WHAT THE TASK REQUIRES: Where a line holds the word "server", copy that line from the data below.

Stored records
== Segment start ==
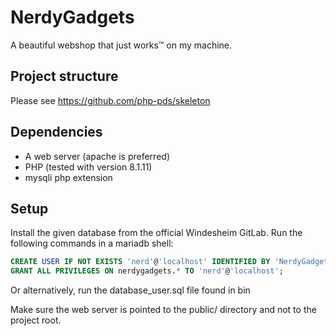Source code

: # NerdyGadgets

A beautiful webshop that just works™ on my machine.


## Project structure
Please see https://github.com/php-pds/skeleton

## Dependencies
- A web server (apache is preferred)
- PHP (tested with version 8.1.11)
- mysqli php extension

## Setup

Install the given database from the official Windesheim GitLab.
Run the following commands in a mariadb shell:
```sql
CREATE USER IF NOT EXISTS 'nerd'@'localhost' IDENTIFIED BY 'NerdyGadgets69420!@'
GRANT ALL PRIVILEGES ON nerdygadgets.* TO 'nerd'@'localhost';
```
Or alternatively, run the database_user.sql file found in bin

Make sure the web server is pointed to the public/ directory and not to the project root.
== Segment end ==
EXPECTED ANSWER:
- A web server (apache is preferred)
Make sure the web server is pointed to the public/ directory and not to the project root.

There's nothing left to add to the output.